◆ Records from a data source
········

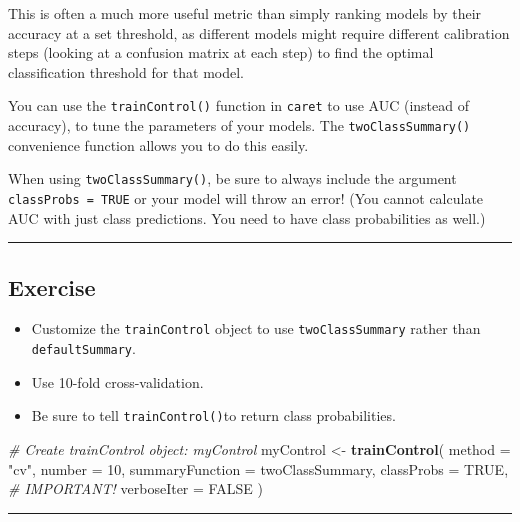\documentclass[
]{book}
\newenvironment{Shaded}{\begin{snugshade}}{\end{snugshade}}
\newcommand{\CommentTok}[1]{\textcolor[rgb]{0.56,0.35,0.01}{\textit{#1}}}
\newcommand{\DataTypeTok}[1]{\textcolor[rgb]{0.13,0.29,0.53}{#1}}
\newcommand{\DecValTok}[1]{\textcolor[rgb]{0.00,0.00,0.81}{#1}}
\newcommand{\KeywordTok}[1]{\textcolor[rgb]{0.13,0.29,0.53}{\textbf{#1}}}
\newcommand{\NormalTok}[1]{#1}
\newcommand{\OtherTok}[1]{\textcolor[rgb]{0.56,0.35,0.01}{#1}}
\newcommand{\StringTok}[1]{\textcolor[rgb]{0.31,0.60,0.02}{#1}}
\begin{document}
This is often a much more useful metric than simply ranking models by their accuracy at a set threshold, as different models might require different calibration steps (looking at a confusion matrix at each step) to find the optimal classification threshold for that model.

You can use the \texttt{trainControl()} function in \texttt{caret} to use AUC (instead of accuracy), to tune the parameters of your models. The \texttt{twoClassSummary()} convenience function allows you to do this easily.

When using \texttt{twoClassSummary()}, be sure to always include the argument \texttt{classProbs\ =\ TRUE} or your model will throw an error! (You cannot calculate AUC with just class predictions. You need to have class probabilities as well.)

\begin{center}\rule{0.5\linewidth}{0.5pt}\end{center}

\hypertarget{exercise-15}{%
\subsection*{Exercise}\label{exercise-15}}

\begin{itemize}
\item
  Customize the \texttt{trainControl} object to use \texttt{twoClassSummary} rather than \texttt{defaultSummary}.
\item
  Use 10-fold cross-validation.
\item
  Be sure to tell \texttt{trainControl()}to return class probabilities.
\end{itemize}

\begin{Shaded}
\begin{Highlighting}[]
\CommentTok{# Create trainControl object: myControl}
\NormalTok{myControl <-}\StringTok{ }\KeywordTok{trainControl}\NormalTok{(}
  \DataTypeTok{method =} \StringTok{"cv"}\NormalTok{,}
  \DataTypeTok{number =} \DecValTok{10}\NormalTok{,}
  \DataTypeTok{summaryFunction =}\NormalTok{ twoClassSummary,}
  \DataTypeTok{classProbs =} \OtherTok{TRUE}\NormalTok{, }\CommentTok{# IMPORTANT!}
  \DataTypeTok{verboseIter =} \OtherTok{FALSE}
\NormalTok{)}
\end{Highlighting}
\end{Shaded}

\begin{center}\rule{0.5\linewidth}{0.5pt}\end{center}
\end{document}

········

◆ Task objective
Copy the data word for word. Pictures do not go in the copy.

◆ Response
\documentclass[
]{book}
\newenvironment{Shaded}{\begin{snugshade}}{\end{snugshade}}
\newcommand{\CommentTok}[1]{\textcolor[rgb]{0.56,0.35,0.01}{\textit{#1}}}
\newcommand{\DataTypeTok}[1]{\textcolor[rgb]{0.13,0.29,0.53}{#1}}
\newcommand{\DecValTok}[1]{\textcolor[rgb]{0.00,0.00,0.81}{#1}}
\newcommand{\KeywordTok}[1]{\textcolor[rgb]{0.13,0.29,0.53}{\textbf{#1}}}
\newcommand{\NormalTok}[1]{#1}
\newcommand{\OtherTok}[1]{\textcolor[rgb]{0.56,0.35,0.01}{#1}}
\newcommand{\StringTok}[1]{\textcolor[rgb]{0.31,0.60,0.02}{#1}}
\begin{document}
This is often a much more useful metric than simply ranking models by their accuracy at a set threshold, as different models might require different calibration steps (looking at a confusion matrix at each step) to find the optimal classification threshold for that model.

You can use the \texttt{trainControl()} function in \texttt{caret} to use AUC (instead of accuracy), to tune the parameters of your models. The \texttt{twoClassSummary()} convenience function allows you to do this easily.

When using \texttt{twoClassSummary()}, be sure to always include the argument \texttt{classProbs\ =\ TRUE} or your model will throw an error! (You cannot calculate AUC with just class predictions. You need to have class probabilities as well.)

\begin{center}\rule{0.5\linewidth}{0.5pt}\end{center}

\hypertarget{exercise-15}{%
\subsection*{Exercise}\label{exercise-15}}

\begin{itemize}
\item
  Customize the \texttt{trainControl} object to use \texttt{twoClassSummary} rather than \texttt{defaultSummary}.
\item
  Use 10-fold cross-validation.
\item
  Be sure to tell \texttt{trainControl()}to return class probabilities.
\end{itemize}

\begin{Shaded}
\begin{Highlighting}[]
\CommentTok{# Create trainControl object: myControl}
\NormalTok{myControl <-}\StringTok{ }\KeywordTok{trainControl}\NormalTok{(}
  \DataTypeTok{method =} \StringTok{"cv"}\NormalTok{,}
  \DataTypeTok{number =} \DecValTok{10}\NormalTok{,}
  \DataTypeTok{summaryFunction =}\NormalTok{ twoClassSummary,}
  \DataTypeTok{classProbs =} \OtherTok{TRUE}\NormalTok{, }\CommentTok{# IMPORTANT!}
  \DataTypeTok{verboseIter =} \OtherTok{FALSE}
\NormalTok{)}
\end{Highlighting}
\end{Shaded}

\begin{center}\rule{0.5\linewidth}{0.5pt}\end{center}
\end{document}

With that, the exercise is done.